Rendered images with source text

/---

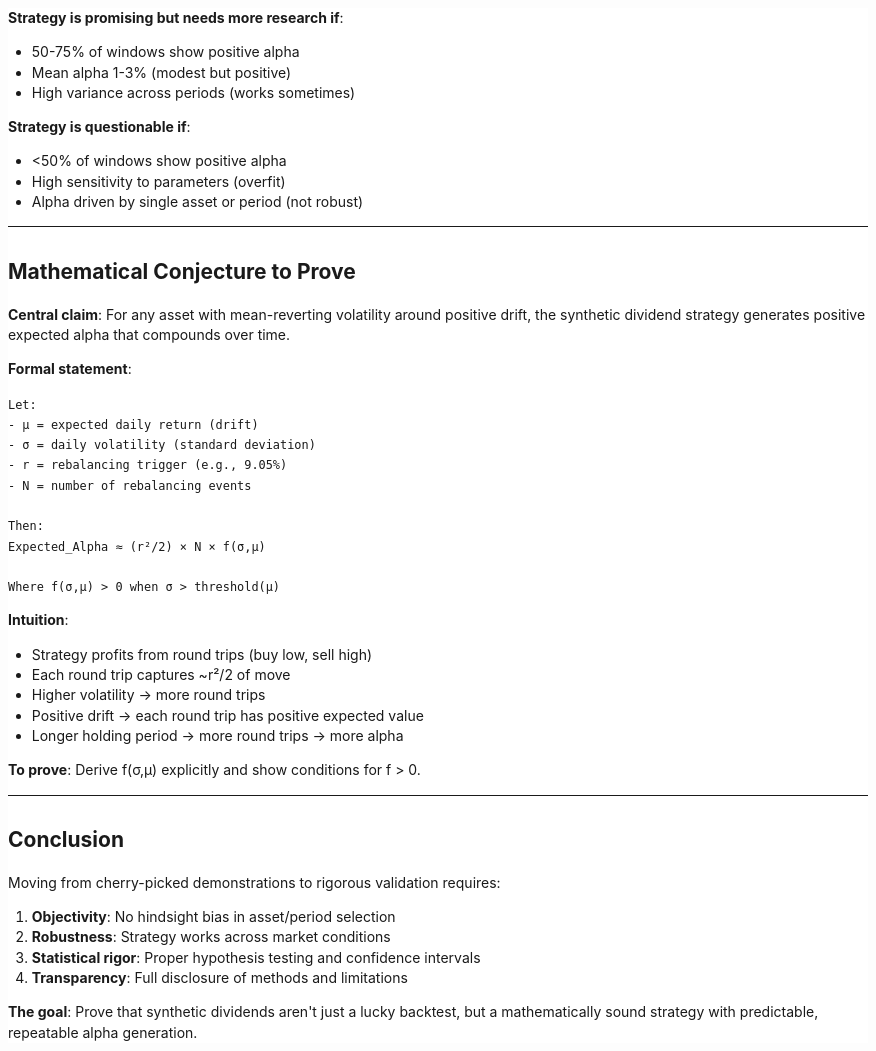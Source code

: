 **Strategy is promising but needs more research if**:
- 50-75% of windows show positive alpha
- Mean alpha 1-3% (modest but positive)
- High variance across periods (works sometimes)

**Strategy is questionable if**:
- <50% of windows show positive alpha
- High sensitivity to parameters (overfit)
- Alpha driven by single asset or period (not robust)

---

## Mathematical Conjecture to Prove

**Central claim**: For any asset with mean-reverting volatility around positive drift, the synthetic dividend strategy generates positive expected alpha that compounds over time.

**Formal statement**:
```
Let:
- μ = expected daily return (drift)
- σ = daily volatility (standard deviation)
- r = rebalancing trigger (e.g., 9.05%)
- N = number of rebalancing events

Then:
Expected_Alpha ≈ (r²/2) × N × f(σ,μ)

Where f(σ,μ) > 0 when σ > threshold(μ)
```

**Intuition**:
- Strategy profits from round trips (buy low, sell high)
- Each round trip captures ~r²/2 of move
- Higher volatility → more round trips
- Positive drift → each round trip has positive expected value
- Longer holding period → more round trips → more alpha

**To prove**: Derive f(σ,μ) explicitly and show conditions for f > 0.

---

## Conclusion

Moving from cherry-picked demonstrations to rigorous validation requires:
1. **Objectivity**: No hindsight bias in asset/period selection
2. **Robustness**: Strategy works across market conditions
3. **Statistical rigor**: Proper hypothesis testing and confidence intervals
4. **Transparency**: Full disclosure of methods and limitations

**The goal**: Prove that synthetic dividends aren't just a lucky backtest, but a mathematically sound strategy with predictable, repeatable alpha generation.
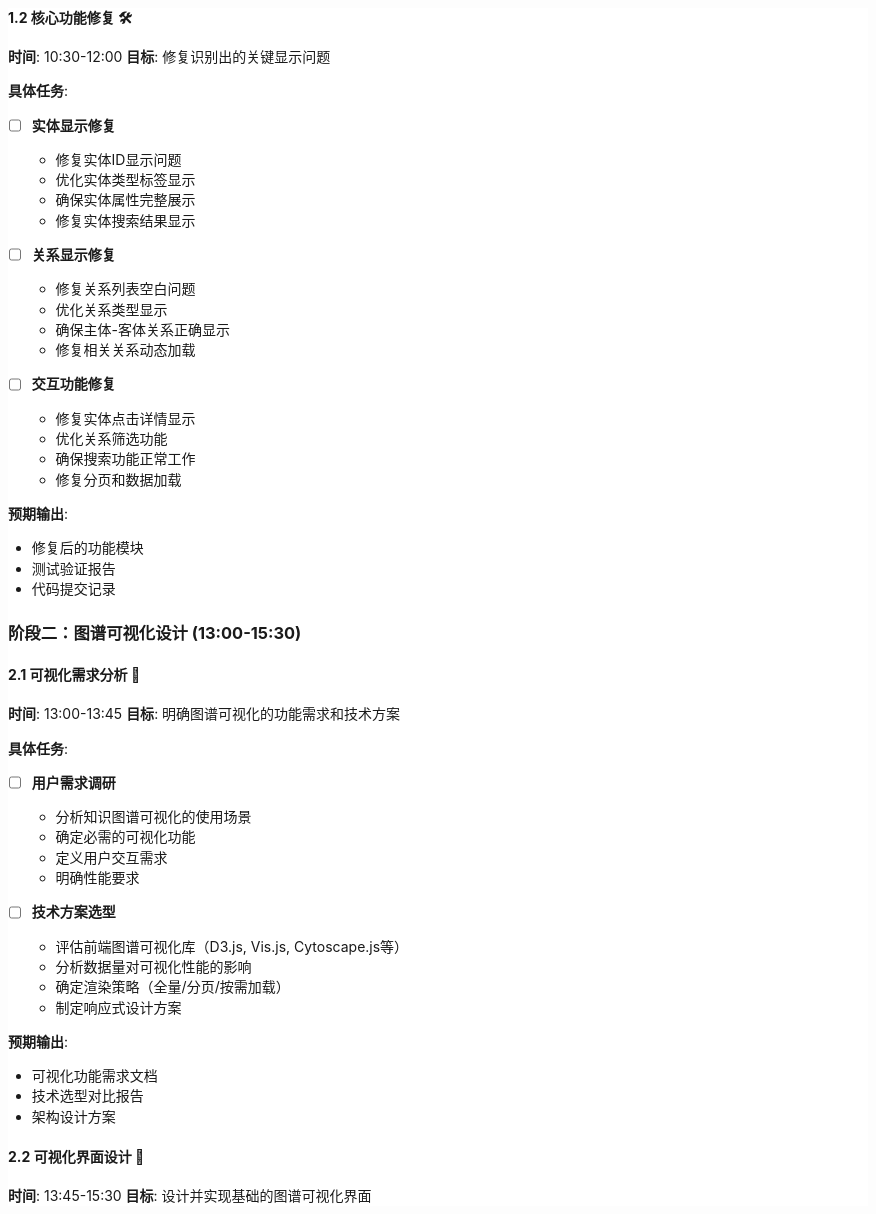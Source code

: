 #### 1.2 核心功能修复 🛠️
**时间**: 10:30-12:00
**目标**: 修复识别出的关键显示问题

**具体任务**:
- [ ] **实体显示修复**
  - 修复实体ID显示问题
  - 优化实体类型标签显示
  - 确保实体属性完整展示
  - 修复实体搜索结果显示

- [ ] **关系显示修复**
  - 修复关系列表空白问题
  - 优化关系类型显示
  - 确保主体-客体关系正确显示
  - 修复相关关系动态加载

- [ ] **交互功能修复**
  - 修复实体点击详情显示
  - 优化关系筛选功能
  - 确保搜索功能正常工作
  - 修复分页和数据加载

**预期输出**:
- 修复后的功能模块
- 测试验证报告
- 代码提交记录

### 阶段二：图谱可视化设计 (13:00-15:30)

#### 2.1 可视化需求分析 📐
**时间**: 13:00-13:45
**目标**: 明确图谱可视化的功能需求和技术方案

**具体任务**:
- [ ] **用户需求调研**
  - 分析知识图谱可视化的使用场景
  - 确定必需的可视化功能
  - 定义用户交互需求
  - 明确性能要求

- [ ] **技术方案选型**
  - 评估前端图谱可视化库（D3.js, Vis.js, Cytoscape.js等）
  - 分析数据量对可视化性能的影响
  - 确定渲染策略（全量/分页/按需加载）
  - 制定响应式设计方案

**预期输出**:
- 可视化功能需求文档
- 技术选型对比报告
- 架构设计方案

#### 2.2 可视化界面设计 🎨
**时间**: 13:45-15:30
**目标**: 设计并实现基础的图谱可视化界面
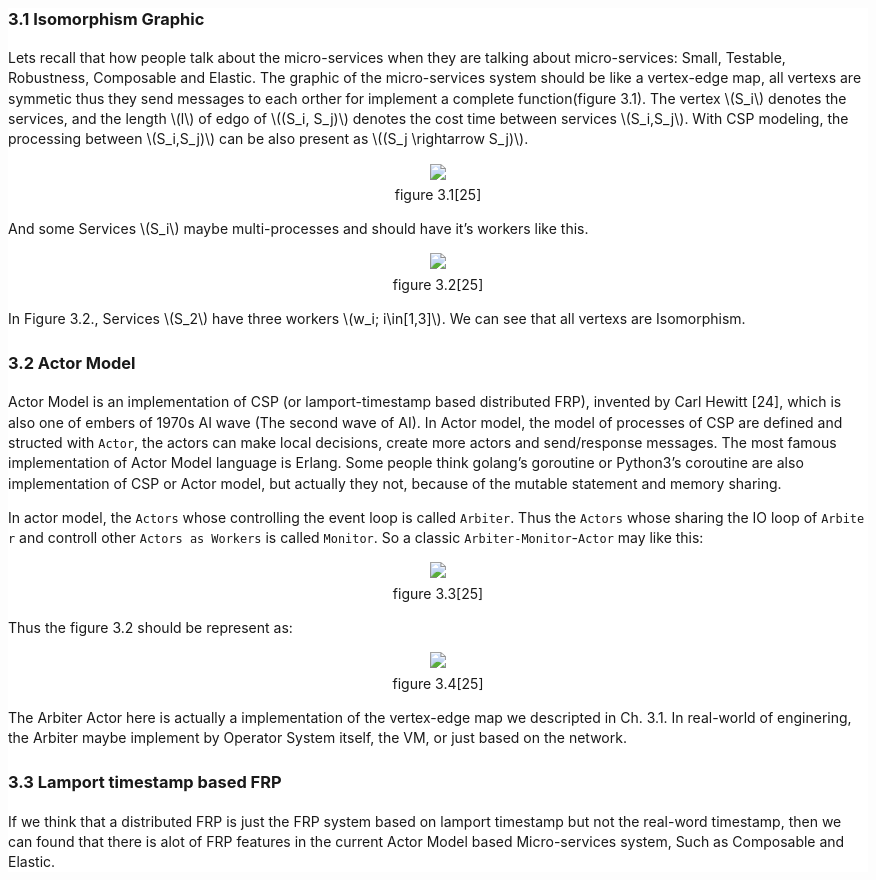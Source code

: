 <h3 id="isomorphism-graphic">3.1 Isomorphism Graphic</h3>
<p>Lets recall that how people talk about the micro-services when they are talking about micro-services: Small, Testable, Robustness, Composable and Elastic. The graphic of the micro-services system should be like a vertex-edge map, all vertexs are symmetic thus they send messages to each orther for implement a complete function(figure 3.1). The vertex <span class="math inline">\(S_i\)</span> denotes the services, and the length <span class="math inline">\(l\)</span> of edgo of <span class="math inline">\((S_i, S_j)\)</span> denotes the cost time between services <span class="math inline">\(S_i,S_j\)</span>. With CSP modeling, the processing between <span class="math inline">\(S_i,S_j)\)</span> can be also present as <span class="math inline">\((S_j \rightarrow S_j)\)</span>.</p>
<center>
<img src="https://ryankung.github.io/images/fig_3_1.png" />
</center>
<center>
figure 3.1[25]
</center>
<p>And some Services <span class="math inline">\(S_i\)</span> maybe multi-processes and should have it’s workers like this.</p>
<center>
<img src="https://ryankung.github.io/images/fig_3_2.png" />
</center>
<center>
figure 3.2[25]
</center>
<p>In Figure 3.2., Services <span class="math inline">\(S_2\)</span> have three workers <span class="math inline">\(w_i; i\in[1,3]\)</span>. We can see that all vertexs are Isomorphism.</p>
<h3 id="actor-model">3.2 Actor Model</h3>
<p>Actor Model is an implementation of CSP (or lamport-timestamp based distributed FRP), invented by Carl Hewitt [24], which is also one of embers of 1970s AI wave (The second wave of AI). In Actor model, the model of processes of CSP are defined and structed with <code>Actor</code>, the actors can make local decisions, create more actors and send/response messages. The most famous implementation of Actor Model language is Erlang. Some people think golang’s goroutine or Python3’s coroutine are also implementation of CSP or Actor model, but actually they not, because of the mutable statement and memory sharing.</p>
<p>In actor model, the <code>Actors</code> whose controlling the event loop is called <code>Arbiter</code>. Thus the <code>Actors</code> whose sharing the IO loop of <code>Arbiter</code> and controll other <code>Actors as Workers</code> is called <code>Monitor</code>. So a classic <code>Arbiter-Monitor</code>-<code>Actor</code> may like this:</p>
<center>
<img src="http://quantmind.github.io/pulsar/images/actors.svg" />
</center>
<center>
figure 3.3[25]
</center>
<p>Thus the figure 3.2 should be represent as:</p>
<center>
<img src="https://ryankung.github.io/images/fig_3_4.png" />
</center>
<center>
figure 3.4[25]
</center>
<p>The Arbiter Actor here is actually a implementation of the vertex-edge map we descripted in Ch. 3.1. In real-world of enginering, the Arbiter maybe implement by Operator System itself, the VM, or just based on the network.</p>
<h3 id="lamport-timestamp-based-frp">3.3 Lamport timestamp based FRP</h3>
<p>If we think that a distributed FRP is just the FRP system based on lamport timestamp but not the real-word timestamp, then we can found that there is alot of FRP features in the current Actor Model based Micro-services system, Such as Composable and Elastic.</p>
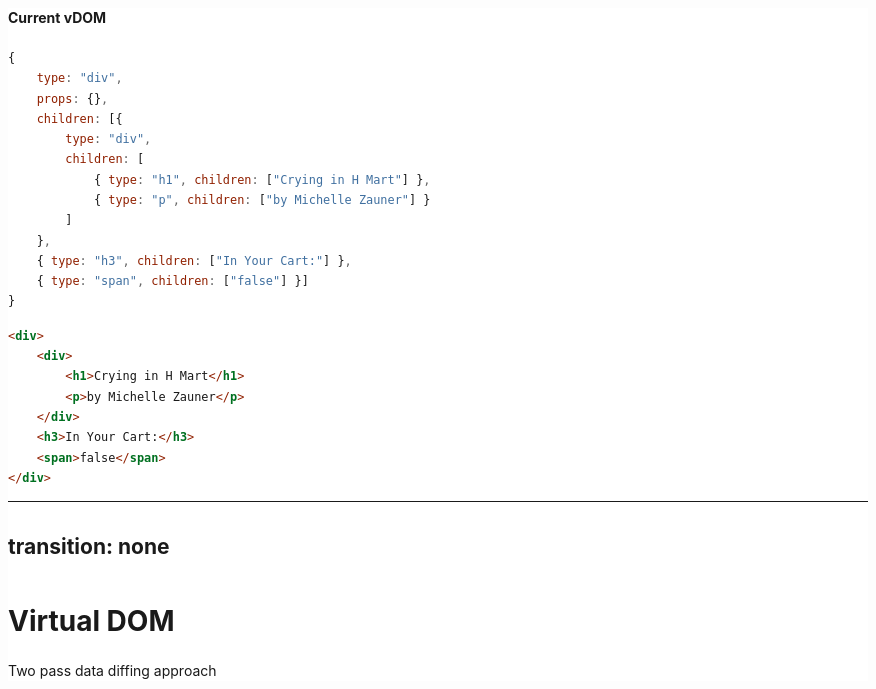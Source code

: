 </div>

<div class="w-full h-full">

<div>

#### Current vDOM

```js {2}
{
    type: "div",
    props: {},
    children: [{
        type: "div",
        children: [
            { type: "h1", children: ["Crying in H Mart"] },
            { type: "p", children: ["by Michelle Zauner"] }
        ]
    },
    { type: "h3", children: ["In Your Cart:"] },
    { type: "span", children: ["false"] }]
}
```

</div>

</div>

</div>

<div class="w-full">


```html
<div>
    <div>
        <h1>Crying in H Mart</h1>
        <p>by Michelle Zauner</p>
    </div>
    <h3>In Your Cart:</h3> 
    <span>false</span>
</div>
```

</div>

---
transition: none
---

# Virtual DOM

Two pass data diffing approach

<div class="flex flex-row gap-2">

<div>
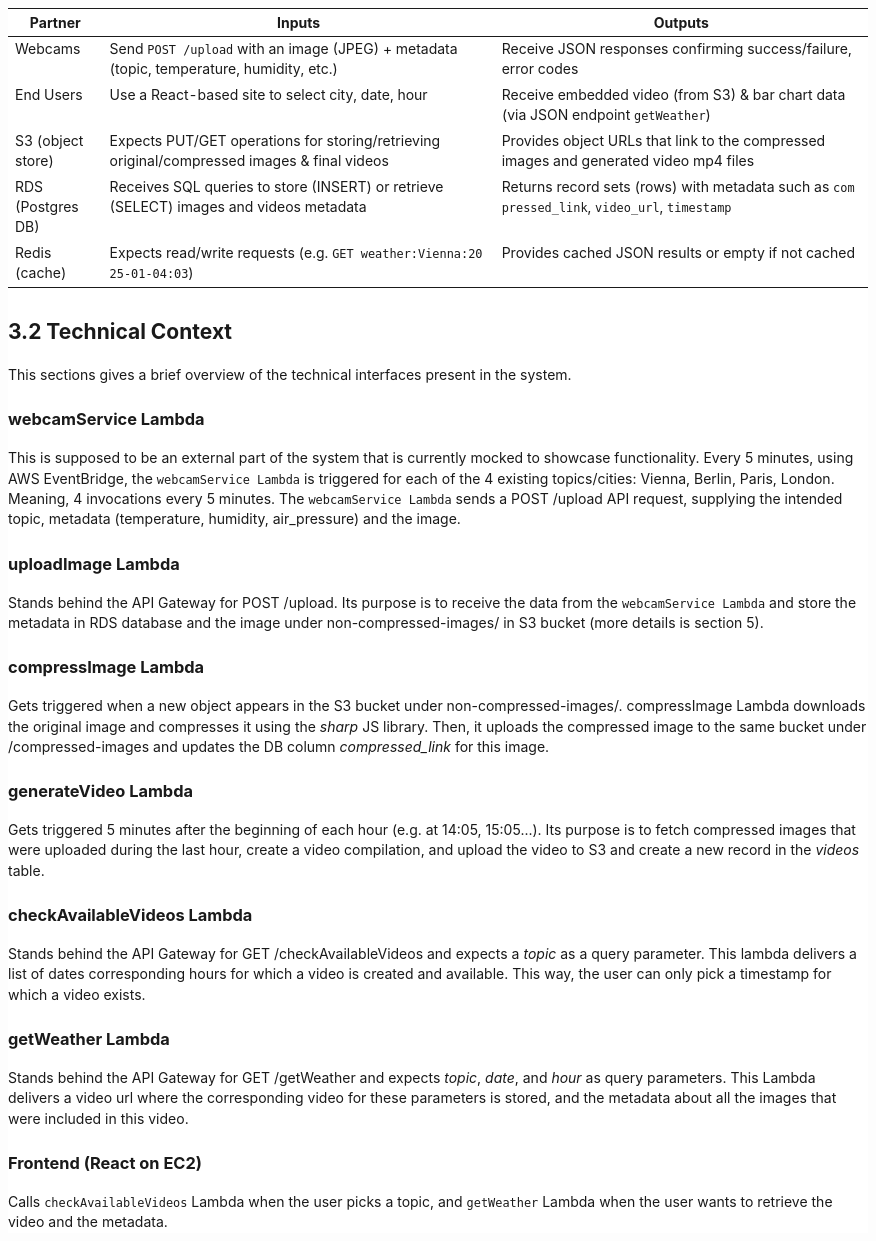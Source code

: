 | **Partner**       | **Inputs**                                                                                  | **Outputs**                                                                                  |
| ----------------- | ------------------------------------------------------------------------------------------- | -------------------------------------------------------------------------------------------- |
| Webcams           | Send `POST /upload` with an image (JPEG) + metadata (topic, temperature, humidity, etc.)    | Receive JSON responses confirming success/failure, error codes                               |
| End Users         | Use a React-based site to select city, date, hour                                           | Receive embedded video (from S3) & bar chart data (via JSON endpoint  `getWeather`)          |
| S3 (object store) | Expects PUT/GET operations for storing/retrieving original/compressed images & final videos | Provides object URLs that link to the compressed images and generated video mp4 files        |
| RDS (Postgres DB) | Receives SQL queries to store (INSERT) or retrieve (SELECT) images and videos metadata      | Returns record sets (rows) with metadata such as `compressed_link`, `video_url`, `timestamp` |
| Redis (cache)     | Expects read/write requests (e.g. `GET weather:Vienna:2025-01-04:03`)                       | Provides cached JSON results or empty if not cached                                          |
## 3.2 Technical Context
This sections gives a brief overview of the technical interfaces present in the system.

### webcamService Lambda
This is supposed to be an external part of the system that is currently mocked to showcase functionality. Every 5 minutes, using AWS EventBridge, the `webcamService Lambda` is triggered for each of the 4 existing topics/cities: Vienna, Berlin, Paris, London. Meaning, 4 invocations every 5 minutes.
The `webcamService Lambda` sends a POST /upload API request, supplying the intended topic, metadata (temperature, humidity, air_pressure) and the image.

### uploadImage Lambda
Stands behind the API Gateway for POST /upload. Its purpose is to receive the data from the `webcamService Lambda` and store the metadata in RDS database and the image under non-compressed-images/ in S3 bucket (more details is section 5).

### compressImage Lambda
Gets triggered when a new object appears in the S3 bucket under non-compressed-images/. compressImage Lambda downloads the original image and compresses it using the *sharp* JS library. Then, it uploads the compressed image to the same bucket under /compressed-images and updates the DB column *compressed_link* for this image.

### generateVideo Lambda
Gets triggered 5 minutes after the beginning of each hour (e.g. at 14:05, 15:05...). Its purpose is to fetch compressed images that were uploaded during the last hour, create a video compilation, and upload the video to S3 and create a new record in the *videos* table.

### checkAvailableVideos Lambda
Stands behind the API Gateway for GET /checkAvailableVideos and expects a *topic* as a query parameter. This lambda delivers a list of dates corresponding hours for which a video is created and available. This way, the user can only pick a timestamp for which a video exists.

### getWeather Lambda
Stands behind the API Gateway for GET /getWeather and expects *topic*, *date*, and *hour* as query parameters. This Lambda delivers a video url where the corresponding video for these parameters is stored, and the metadata about all the images that were included in this video.

### Frontend (React on EC2)
Calls `checkAvailableVideos` Lambda when the user picks a topic, and `getWeather` Lambda when the user wants to retrieve the video and the metadata.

\---

Each line from the beginning of the entries up to and including the one containing "- Longer holding" must be restated exactly. Pictures are to be left out.

Source code

: **Strategy is promising but needs more research if**:
- 50-75% of windows show positive alpha
- Mean alpha 1-3% (modest but positive)
- High variance across periods (works sometimes)

**Strategy is questionable if**:
- <50% of windows show positive alpha
- High sensitivity to parameters (overfit)
- Alpha driven by single asset or period (not robust)

---

## Mathematical Conjecture to Prove

**Central claim**: For any asset with mean-reverting volatility around positive drift, the synthetic dividend strategy generates positive expected alpha that compounds over time.

**Formal statement**:
```
Let:
- μ = expected daily return (drift)
- σ = daily volatility (standard deviation)
- r = rebalancing trigger (e.g., 9.05%)
- N = number of rebalancing events

Then:
Expected_Alpha ≈ (r²/2) × N × f(σ,μ)

Where f(σ,μ) > 0 when σ > threshold(μ)
```

**Intuition**:
- Strategy profits from round trips (buy low, sell high)
- Each round trip captures ~r²/2 of move
- Higher volatility → more round trips
- Positive drift → each round trip has positive expected value
- Longer holding period → more round trips → more alpha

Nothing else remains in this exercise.